Aim of the task: If a line in the material below holds the string "Router", tally it, then give the tally alone.

Data for this exercise:
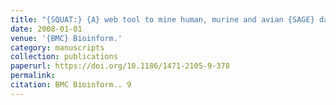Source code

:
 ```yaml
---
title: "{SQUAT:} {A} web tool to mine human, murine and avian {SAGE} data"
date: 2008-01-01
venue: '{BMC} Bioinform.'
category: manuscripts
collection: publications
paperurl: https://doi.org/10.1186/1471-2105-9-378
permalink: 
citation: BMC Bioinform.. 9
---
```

---

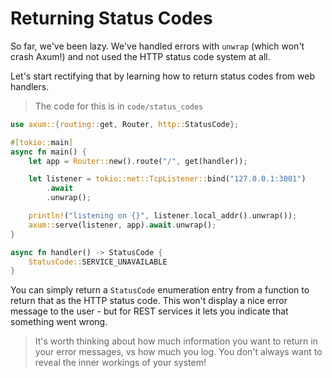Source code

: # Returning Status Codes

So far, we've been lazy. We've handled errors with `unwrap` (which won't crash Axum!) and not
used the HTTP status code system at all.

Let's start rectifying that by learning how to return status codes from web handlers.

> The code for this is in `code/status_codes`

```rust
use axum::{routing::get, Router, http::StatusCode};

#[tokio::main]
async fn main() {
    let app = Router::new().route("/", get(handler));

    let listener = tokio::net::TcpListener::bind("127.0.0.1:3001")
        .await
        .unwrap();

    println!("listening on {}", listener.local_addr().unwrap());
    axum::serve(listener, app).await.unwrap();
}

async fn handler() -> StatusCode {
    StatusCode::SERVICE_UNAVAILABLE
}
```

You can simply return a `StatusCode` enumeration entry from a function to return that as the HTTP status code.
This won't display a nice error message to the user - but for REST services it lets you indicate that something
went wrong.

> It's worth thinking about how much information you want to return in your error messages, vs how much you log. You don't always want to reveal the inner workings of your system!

--

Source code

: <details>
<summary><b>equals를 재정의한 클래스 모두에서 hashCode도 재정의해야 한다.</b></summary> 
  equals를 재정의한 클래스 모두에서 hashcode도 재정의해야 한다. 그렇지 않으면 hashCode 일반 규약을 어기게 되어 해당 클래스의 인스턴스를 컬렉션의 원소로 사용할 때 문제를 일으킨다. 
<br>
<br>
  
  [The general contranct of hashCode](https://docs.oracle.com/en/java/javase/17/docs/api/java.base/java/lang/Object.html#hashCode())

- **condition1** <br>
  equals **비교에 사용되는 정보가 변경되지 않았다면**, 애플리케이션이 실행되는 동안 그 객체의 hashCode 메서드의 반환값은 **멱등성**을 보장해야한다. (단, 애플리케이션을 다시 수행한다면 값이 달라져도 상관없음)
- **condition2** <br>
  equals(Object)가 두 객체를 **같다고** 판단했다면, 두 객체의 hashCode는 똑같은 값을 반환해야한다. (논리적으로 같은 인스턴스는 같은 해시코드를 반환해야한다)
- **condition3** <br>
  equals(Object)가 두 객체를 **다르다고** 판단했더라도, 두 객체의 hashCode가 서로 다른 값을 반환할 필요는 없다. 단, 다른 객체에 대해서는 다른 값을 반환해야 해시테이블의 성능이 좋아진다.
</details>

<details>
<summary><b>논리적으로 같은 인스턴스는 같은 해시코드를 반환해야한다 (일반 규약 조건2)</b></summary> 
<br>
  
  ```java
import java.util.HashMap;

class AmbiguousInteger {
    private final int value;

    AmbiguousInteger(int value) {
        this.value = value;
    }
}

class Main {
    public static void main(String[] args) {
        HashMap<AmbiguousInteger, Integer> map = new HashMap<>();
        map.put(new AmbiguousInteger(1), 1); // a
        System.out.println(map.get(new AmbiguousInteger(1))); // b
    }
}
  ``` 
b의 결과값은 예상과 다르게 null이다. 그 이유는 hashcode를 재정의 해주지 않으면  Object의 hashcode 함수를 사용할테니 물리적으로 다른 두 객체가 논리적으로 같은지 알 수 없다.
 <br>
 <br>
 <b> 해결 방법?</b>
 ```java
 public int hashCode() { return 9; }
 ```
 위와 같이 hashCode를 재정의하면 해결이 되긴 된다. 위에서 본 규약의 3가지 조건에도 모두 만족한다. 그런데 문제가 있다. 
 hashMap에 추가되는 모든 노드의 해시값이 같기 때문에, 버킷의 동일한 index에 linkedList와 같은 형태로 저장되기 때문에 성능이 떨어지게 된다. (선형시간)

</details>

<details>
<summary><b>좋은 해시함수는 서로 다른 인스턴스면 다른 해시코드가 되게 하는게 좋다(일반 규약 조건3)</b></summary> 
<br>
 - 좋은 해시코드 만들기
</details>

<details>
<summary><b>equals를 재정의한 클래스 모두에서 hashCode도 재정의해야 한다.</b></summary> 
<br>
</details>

Finished exercise: 2